6 Ingredients for Better Passwords
Variety is the spice of a more secure online life
The longer you’ve lived online, the bigger your digital footprint, and with that comes greater security risks. As internet citizens and people who have accounts with a multitude of different sites, services, apps and products, we, personally, can do little to prevent a data breach. However, there is plenty we can do to protect ourselves in anticipation of one. Much of that protective action comes down to passwords.
Your passwords protect all of the personal information that resides in your online accounts, from bank balances and credit card numbers to your home address and photos of friends and loved ones. Protecting your accounts with good password practices takes some discipline and will sometimes make it harder to log in to your own accounts. But in today’s internet, it’s worth your effort and a little inconvenience to keep your online life safer.
Passwords are so valuable that thousands of passwords are stolen every day and accounts are traded on the black market. Take these straightforward steps to protect yours.
1. Use a different password for every account
You can’t prevent a data breach, but you can limit your exposure by always using different passwords for different websites.
If a site you use has been breached, change your password right away. When an attacker steals the password database for a site that you use (like LinkedIn or Yahoo), there’s nothing you can do but change your password for that site. That’s bad, but the damage can be much worse if you’ve re-used that password with other websites — then the attacker can access your accounts on those sites as well. To keep the damage contained, always use different passwords for different websites.
2. Create strong passwords
The longer and harder to guess your password is, the harder it will be to steal.
The secret to preventing guessing, theft or password reset is a whole lot of randomness. When attackers try to guess passwords, they usually do two things: use lists of common passwords that people use all the time and make random guesses. The longer and more random your password is, the less likely that either of these guessing techniques will find it. Password managers can help ensure your passwords are truly random (see below.)
3. Make strong security questions
Websites only care about consistency of answers, not accuracy. Give answers to the security questions that are long and random or not easily guessable, like your passwords.
If you’ve forgotten your password, some sites make you answer security questions before you can reset it. The answers to these questions need to be just as secret as your password. Otherwise, an attacker can guess the answers and set your password to something they know.

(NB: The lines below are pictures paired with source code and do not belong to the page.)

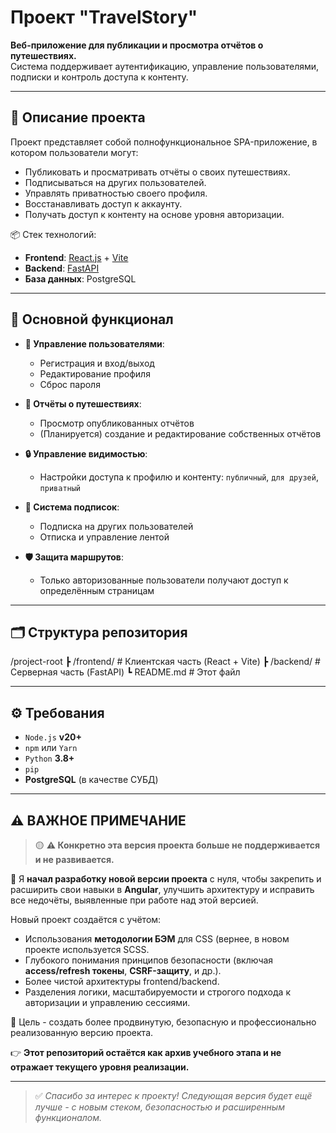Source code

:# Проект "TravelStory"

**Веб-приложение для публикации и просмотра отчётов о путешествиях.**  
Система поддерживает аутентификацию, управление пользователями, подписки и контроль доступа к контенту.

---

## 📌 Описание проекта

Проект представляет собой полнофункциональное SPA-приложение, в котором пользователи могут:

- Публиковать и просматривать отчёты о своих путешествиях.
- Подписываться на других пользователей.
- Управлять приватностью своего профиля.
- Восстанавливать доступ к аккаунту.
- Получать доступ к контенту на основе уровня авторизации.

📦 Стек технологий:
- **Frontend**: [React.js](https://react.dev/) + [Vite](https://vitejs.dev/)
- **Backend**: [FastAPI](https://fastapi.tiangolo.com/)
- **База данных**: PostgreSQL

---

## 🔑 Основной функционал

- **👤 Управление пользователями**:
  - Регистрация и вход/выход
  - Редактирование профиля
  - Сброс пароля

- **🧾 Отчёты о путешествиях**:
  - Просмотр опубликованных отчётов
  - (Планируется) создание и редактирование собственных отчётов

- **🔒 Управление видимостью**:
  - Настройки доступа к профилю и контенту: `публичный`, `для друзей`, `приватный`

- **🤝 Система подписок**:
  - Подписка на других пользователей
  - Отписка и управление лентой

- **🛡 Защита маршрутов**:
  - Только авторизованные пользователи получают доступ к определённым страницам

---

## 🗂 Структура репозитория
/project-root
┣ /frontend/ # Клиентская часть (React + Vite)
┣ /backend/ # Серверная часть (FastAPI)
┗ README.md # Этот файл

---

## ⚙️ Требования

- `Node.js` **v20+**
- `npm` или `Yarn`
- `Python` **3.8+**
- `pip`
- **PostgreSQL** (в качестве СУБД)

---

## ⚠️ ВАЖНОЕ ПРИМЕЧАНИЕ

> 🟡 **⚠ Конкретно эта версия проекта больше не поддерживается и не развивается.**

🔁 Я **начал разработку новой версии проекта** с нуля, чтобы закрепить и расширить свои навыки в **Angular**, улучшить архитектуру и исправить все недочёты, выявленные при работе над этой версией.

Новый проект создаётся с учётом:
- Использования **методологии БЭМ** для CSS (вернее, в новом проекте используется SCSS.
- Глубокого понимания принципов безопасности (включая **access/refresh токены**, **CSRF-защиту**, и др.).
- Более чистой архитектуры frontend/backend.
- Разделения логики, масштабируемости и строгого подхода к авторизации и управлению сессиями.

🎯 Цель - создать более продвинутую, безопасную и профессионально реализованную версию проекта.

👉 **Этот репозиторий остаётся как архив учебного этапа и не отражает текущего уровня реализации.**

---

> ✅ *Спасибо за интерес к проекту! Следующая версия будет ещё лучше - с новым стеком, безопасностью и расширенным функционалом.*


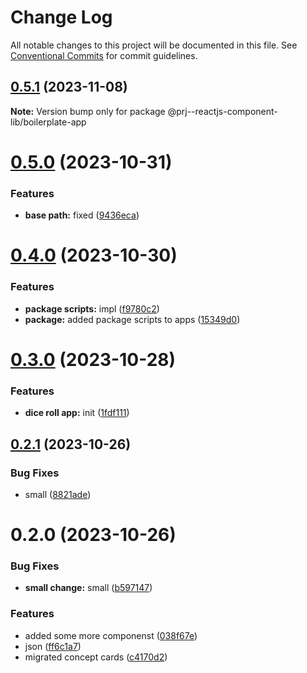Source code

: # Change Log

All notable changes to this project will be documented in this file.
See [Conventional Commits](https://conventionalcommits.org) for commit guidelines.

## [0.5.1](https://github.com/paulAlexSerban/prj--reactjs-component-lib/compare/@prj--reactjs-component-lib/boilerplate-app@0.5.0...@prj--reactjs-component-lib/boilerplate-app@0.5.1) (2023-11-08)

**Note:** Version bump only for package @prj--reactjs-component-lib/boilerplate-app

# [0.5.0](https://github.com/paulAlexSerban/prj--reactjs-component-lib/compare/@prj--reactjs-component-lib/boilerplate-app@0.4.0...@prj--reactjs-component-lib/boilerplate-app@0.5.0) (2023-10-31)

### Features

-   **base path:** fixed ([9436eca](https://github.com/paulAlexSerban/prj--reactjs-component-lib/commit/9436ecafd5addb266153737a53f95922733b9a63))

# [0.4.0](https://github.com/paulAlexSerban/prj--reactjs-component-lib/compare/@prj--reactjs-component-lib/boilerplate-app@0.3.0...@prj--reactjs-component-lib/boilerplate-app@0.4.0) (2023-10-30)

### Features

-   **package scripts:** impl ([f9780c2](https://github.com/paulAlexSerban/prj--reactjs-component-lib/commit/f9780c2896d185c8adf83f5af0782939e799b430))
-   **package:** added package scripts to apps ([15349d0](https://github.com/paulAlexSerban/prj--reactjs-component-lib/commit/15349d0e3d3eac4222a99a42b28d4d67b764557f))

# [0.3.0](https://github.com/paulAlexSerban/prj--reactjs-component-lib/compare/@prj--reactjs-component-lib/boilerplate-app@0.2.1...@prj--reactjs-component-lib/boilerplate-app@0.3.0) (2023-10-28)

### Features

-   **dice roll app:** init ([1fdf111](https://github.com/paulAlexSerban/prj--reactjs-component-lib/commit/1fdf111986ec07320e0c4b487d5eda31fe2bdf1f))

## [0.2.1](https://github.com/paulAlexSerban/prj--reactjs-component-lib/compare/@prj--reactjs-component-lib/boilerplate-app@0.2.0...@prj--reactjs-component-lib/boilerplate-app@0.2.1) (2023-10-26)

### Bug Fixes

-   small ([8821ade](https://github.com/paulAlexSerban/prj--reactjs-component-lib/commit/8821ade94d0d3859a2681126c29ae9891dc2ec18))

# 0.2.0 (2023-10-26)

### Bug Fixes

-   **small change:** small ([b597147](https://github.com/paulAlexSerban/prj--reactjs-component-lib/commit/b5971471be7dcc5796be45424f14205ef171a8f2))

### Features

-   added some more componenst ([038f67e](https://github.com/paulAlexSerban/prj--reactjs-component-lib/commit/038f67e70a49d759d0cefca505eb721ff9e6220e))
-   json ([ff6c1a7](https://github.com/paulAlexSerban/prj--reactjs-component-lib/commit/ff6c1a7c419f4e66511235803ec26a9db5a85314))
-   migrated concept cards ([c4170d2](https://github.com/paulAlexSerban/prj--reactjs-component-lib/commit/c4170d2130e71d04e587acd0f9a4f1becef4d0b3))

Randomness can be a problem, since the security questions that sites often use things people know or can learn about you, like your birthplace, your birthday or your relatives’ names. The good news is that websites don’t care if your answers are accurate, so you can give answers to the security questions that are long and random, like your passwords.
If the security question is What was the make of your first car?, instead of providing the answer Toyota Camry, try an unrelated random answer like M3yolVMSoh17pCs4bf (My 3 yo likes Vermont Maple Syrup on her 17 pancakes for breakfast).
4. Use a password manager
Password managers can generate strong passwords for you and fill them into websites so you don’t have to type them in.
These tips may seem overwhelming, but there are tools that can help. Password managers like 1Password, LastPass or Dashlane can generate strong passwords for you, remember them for you, and fill them into websites so you don’t have type them in. Many can even store the long, random answers to your security questions, in case you need to reset your accounts. There are risks in using password managers, since they create a database that has all your passwords in it. That is why you need to still use a very strong “master password” or long passphrase that will be used to encrypt your data in the password manager.
5. Use two-factor authentication
Websites that offer two-factor authentication (also known as 2FA) allow you to use your phone to confirm login attempts.
The other major step you can take to protect your account is to add a “second factor” to the login process. In most cases, the second factor is tied to your phone, which means that even if an attacker has your password, they can’t log in to your account unless they also have your phone. (And vice versa — if your phone gets stolen, they can’t log in unless they get your password.) Websites that offer two-factor authentication (also known as 2FA) provide instructions, but it usually involves entering your phone number or scanning a barcode with a special app. Then, when you log in, the website will ask you for a code from your phone.
6. Sign up for data breach alerts from Firefox Monitor
We can help you learn if your account information is compromised in a data breach or exposed to hackers in some other way.
Firefox Monitor was created in partnership with renowned security expert Troy Hunt. When you do the initial scan, Firefox Monitor will warn you if your credentials have been compromised by comparing it to the public breach data in the system. After that, you’ll have the option to sign up for future alerts.
It’s important to know that not all breach datasets are available for us to scan. If a site reported a data breach yesterday, the data may not be available for inclusion in Monitor. If you have an account, and you’ve heard about a breach, check your inbox for emails from the company. Or even better, consider changing your password, just to be safe.